Still, I noticed Mom seemed weaker than usual. She’d just recovered from a urinary tract infection (UTI) and had physical therapy, so I was concerned. I planned to call the doctor on Monday morning to get a urinalysis.
We spoiled Dad with presents on his birthday morning. Mom glowed while handing him a special bolo tie to add to his collection. Before I realized, it was dinner time, and I hadn’t called the doctor. Dad really enjoyed his birthday dinner with a few friends; he was always happiest when Mom was with him.
Mom’s condition worsens
On Tuesday morning, I had a doctor's appointment. Afterward, as I drove to my office, planning to call Mom’s doctor, my phone rang. Our caregiver said Mom was so weak, she couldn’t get out of bed. I told her to call 911, and I headed straight home, following the ambulance to the hospital.
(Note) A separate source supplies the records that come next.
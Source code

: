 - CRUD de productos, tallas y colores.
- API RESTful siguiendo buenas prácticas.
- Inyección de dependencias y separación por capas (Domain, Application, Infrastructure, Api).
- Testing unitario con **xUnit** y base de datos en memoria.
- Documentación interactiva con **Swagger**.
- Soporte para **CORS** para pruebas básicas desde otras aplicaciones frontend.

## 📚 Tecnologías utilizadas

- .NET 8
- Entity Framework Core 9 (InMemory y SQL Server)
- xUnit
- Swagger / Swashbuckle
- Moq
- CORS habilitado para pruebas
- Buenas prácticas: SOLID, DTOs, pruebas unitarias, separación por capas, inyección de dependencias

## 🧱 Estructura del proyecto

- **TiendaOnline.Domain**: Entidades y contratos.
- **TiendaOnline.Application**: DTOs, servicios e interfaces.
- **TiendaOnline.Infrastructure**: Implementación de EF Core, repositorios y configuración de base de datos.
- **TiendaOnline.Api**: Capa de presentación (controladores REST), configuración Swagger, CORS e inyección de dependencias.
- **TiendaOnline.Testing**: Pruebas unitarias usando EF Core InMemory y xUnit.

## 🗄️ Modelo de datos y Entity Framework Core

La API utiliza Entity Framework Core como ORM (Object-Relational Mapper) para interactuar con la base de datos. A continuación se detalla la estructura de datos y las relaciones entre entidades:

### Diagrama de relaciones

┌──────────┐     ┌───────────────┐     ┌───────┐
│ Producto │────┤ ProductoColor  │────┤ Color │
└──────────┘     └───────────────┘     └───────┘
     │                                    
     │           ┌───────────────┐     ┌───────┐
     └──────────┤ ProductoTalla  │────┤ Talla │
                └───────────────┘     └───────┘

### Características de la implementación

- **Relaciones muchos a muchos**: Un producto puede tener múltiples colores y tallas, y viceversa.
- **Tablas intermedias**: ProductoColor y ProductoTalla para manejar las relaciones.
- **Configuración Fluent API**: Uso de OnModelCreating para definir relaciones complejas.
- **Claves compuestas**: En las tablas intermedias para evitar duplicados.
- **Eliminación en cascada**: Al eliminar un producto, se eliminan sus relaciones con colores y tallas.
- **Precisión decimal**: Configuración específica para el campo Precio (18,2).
After a seven-hour ER ordeal, Mom was diagnosed with a UTI and started on intravenous antibiotics.
Late that night, she was moved to a hospital room where I stayed with her all night.The next morning, I went home to shower and check on Dad, and asked my concierge friend, Debbie, to sit with her. When I returned, Debbie was worried — Mom “didn’t seem right,” and the nurse hadn’t acted on her concerns.